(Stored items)
*-*-*

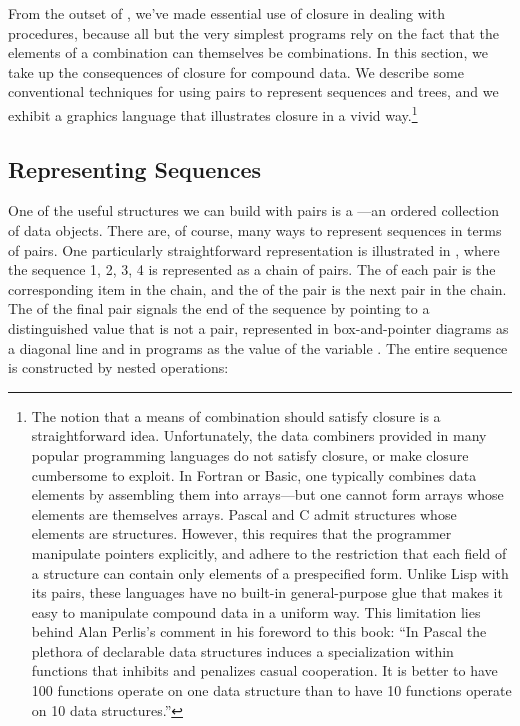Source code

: From the outset of , we've made essential use of closure in
dealing with procedures, because all but the very simplest programs rely on the
fact that the elements of a combination can themselves be combinations.  In
this section, we take up the consequences of closure for compound data.  We
describe some conventional techniques for using pairs to represent sequences
and trees, and we exhibit a graphics language that illustrates closure in a
vivid way.\footnote{The notion that a means of combination should satisfy
closure is a straightforward idea.  Unfortunately, the data combiners provided
in many popular programming languages do not satisfy closure, or make closure
cumbersome to exploit.  In Fortran or Basic, one typically combines data
elements by assembling them into arrays---but one cannot form arrays whose
elements are themselves arrays.  Pascal and C admit structures whose elements
are structures.  However, this requires that the programmer manipulate pointers
explicitly, and adhere to the restriction that each field of a structure can
contain only elements of a prespecified form.  Unlike Lisp with its pairs,
these languages have no built-in general-purpose glue that makes it easy to
manipulate compound data in a uniform way.  This limitation lies behind Alan
Perlis's comment in his foreword to this book: ``In Pascal the plethora of
declarable data structures induces a specialization within functions that
inhibits and penalizes casual cooperation.  It is better to have 100 functions
operate on one data structure than to have 10 functions operate on 10 data
structures.''}



\subsection{Representing Sequences}
\label{Section 2.2.1}

One of the useful structures we can build with pairs is a
---an ordered collection of data objects.  There are, of
course, many ways to represent sequences in terms of pairs.  One particularly
straightforward representation is illustrated in , where the
sequence 1, 2, 3, 4 is represented as a chain of pairs.  The  of each
pair is the corresponding item in the chain, and the  of the pair is
the next pair in the chain.  The  of the final pair signals the end
of the sequence by pointing to a distinguished value that is not a pair,
represented in box-and-pointer diagrams as a diagonal line and in programs as
the value of the variable .  The entire sequence is constructed by
nested  operations:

*-*-*

- _What you are asked to do_:
Copy each line of the records above exactly as written. Do not carry over any picture.

- _Solution to this task_:
Source code

: From the outset of , we've made essential use of closure in
dealing with procedures, because all but the very simplest programs rely on the
fact that the elements of a combination can themselves be combinations.  In
this section, we take up the consequences of closure for compound data.  We
describe some conventional techniques for using pairs to represent sequences
and trees, and we exhibit a graphics language that illustrates closure in a
vivid way.\footnote{The notion that a means of combination should satisfy
closure is a straightforward idea.  Unfortunately, the data combiners provided
in many popular programming languages do not satisfy closure, or make closure
cumbersome to exploit.  In Fortran or Basic, one typically combines data
elements by assembling them into arrays---but one cannot form arrays whose
elements are themselves arrays.  Pascal and C admit structures whose elements
are structures.  However, this requires that the programmer manipulate pointers
explicitly, and adhere to the restriction that each field of a structure can
contain only elements of a prespecified form.  Unlike Lisp with its pairs,
these languages have no built-in general-purpose glue that makes it easy to
manipulate compound data in a uniform way.  This limitation lies behind Alan
Perlis's comment in his foreword to this book: ``In Pascal the plethora of
declarable data structures induces a specialization within functions that
inhibits and penalizes casual cooperation.  It is better to have 100 functions
operate on one data structure than to have 10 functions operate on 10 data
structures.''}



\subsection{Representing Sequences}
\label{Section 2.2.1}

One of the useful structures we can build with pairs is a
---an ordered collection of data objects.  There are, of
course, many ways to represent sequences in terms of pairs.  One particularly
straightforward representation is illustrated in , where the
sequence 1, 2, 3, 4 is represented as a chain of pairs.  The  of each
pair is the corresponding item in the chain, and the  of the pair is
the next pair in the chain.  The  of the final pair signals the end
of the sequence by pointing to a distinguished value that is not a pair,
represented in box-and-pointer diagrams as a diagonal line and in programs as
the value of the variable .  The entire sequence is constructed by
nested  operations:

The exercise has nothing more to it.